[[ Record set, beginning ]]
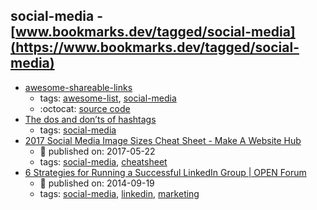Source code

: social-media - [www.bookmarks.dev/tagged/social-media](https://www.bookmarks.dev/tagged/social-media)
---
* [awesome-shareable-links](https://github.com/vinkla/shareable-links#readme)
    * tags: [awesome-list](../tagged/awesome-list.md), [social-media](../tagged/social-media.md)
    * :octocat: [source code](https://github.com/vinkla/shareable-links#readme)
* [The dos and don’ts of hashtags](https://business.twitter.com/en/blog/the-dos-and-donts-of-hashtags.html)
    * tags: [social-media](../tagged/social-media.md)
* [2017 Social Media Image Sizes Cheat Sheet - Make A Website Hub](https://makeawebsitehub.com/social-media-image-sizes-cheat-sheet/)
    * :calendar: published on: 2017-05-22
    * tags: [social-media](../tagged/social-media.md), [cheatsheet](../tagged/cheatsheet.md)
* [6 Strategies for Running a Successful LinkedIn Group | OPEN Forum](https://www.americanexpress.com/us/small-business/openforum/articles/6-strategies-for-running-a-successful-linkedin-group/)
    * :calendar: published on: 2014-09-19
    * tags: [social-media](../tagged/social-media.md), [linkedin](../tagged/linkedin.md), [marketing](../tagged/marketing.md)
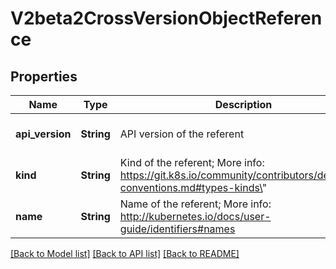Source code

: # V2beta2CrossVersionObjectReference

## Properties
Name | Type | Description | Notes
------------ | ------------- | ------------- | -------------
**api_version** | **String** | API version of the referent | [optional] [default to null]
**kind** | **String** | Kind of the referent; More info: https://git.k8s.io/community/contributors/devel/api-conventions.md#types-kinds\&quot; | [default to null]
**name** | **String** | Name of the referent; More info: http://kubernetes.io/docs/user-guide/identifiers#names | [default to null]

[[Back to Model list]](../README.md#documentation-for-models) [[Back to API list]](../README.md#documentation-for-api-endpoints) [[Back to README]](../README.md)


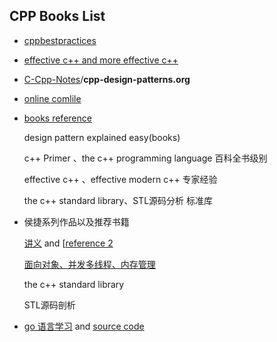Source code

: ## CPP Books List

- [cppbestpractices](https://github.com/lefticus/cppbestpractices)

- [effective c++ and more effective c++](https://github.com/vpreethamkashyap/Library)

- [C-Cpp-Notes](https://github.com/caiorss/C-Cpp-Notes)/**cpp-design-patterns.org**

- [online comlile](https://rextester.com/SJWB72590)

- [books reference]([https://github.com/billhhh/The-C-Book/blob/master/Effective%2BC%2B%2B%2B%E7%AC%AC2%E7%89%88(%E4%B8%AD%E6%96%87%E7%89%88).pdf](https://github.com/billhhh/The-C-Book/blob/master/Effective%2BC%2B%2B%2B第2版(中文版).pdf))

  design pattern explained easy(books)

  c++ Primer 、the c++ programming language 百科全书级别

  effective c++ 、effective modern c++ 专家经验

  the c++ standard library、STL源码分析  标准库

- 侯捷系列作品以及推荐书籍

  [讲义](https://miaopei.github.io/2019/09/03/Program-C/HouJieCPlus/) and [[reference 2](https://github.com/harvestlamb/Cpp_houjie)

  [面向对象、并发多线程、内存管理](https://github.com/FangYang970206/Cpp-Notes)
  
  the c++ standard library 
  
  STL源码剖析
  
  
  
- [go 语言学习](https://github.com/rubyhan1314/Golang-100-Days/blob/master/Day01-15(Go%E8%AF%AD%E8%A8%80%E5%9F%BA%E7%A1%80)/day01_%E7%AC%AC5%E8%8A%82_Go%E8%AF%AD%E8%A8%80%E7%9A%84%E4%BC%98%E5%8A%BF%E5%92%8C%E5%85%B6%E4%BB%96%E8%AF%AD%E8%A8%80%E7%9A%84%E5%AF%B9%E6%AF%94.md) and [source code](https://github.com/rubyhan1314/go_foundation)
[[ Record set, end ]]
Exercise —
The expected result is every line above containing the string "Notes".

Response —
Name | Type | Description | Notes
- [C-Cpp-Notes](https://github.com/caiorss/C-Cpp-Notes)/**cpp-design-patterns.org**
  [面向对象、并发多线程、内存管理](https://github.com/FangYang970206/Cpp-Notes)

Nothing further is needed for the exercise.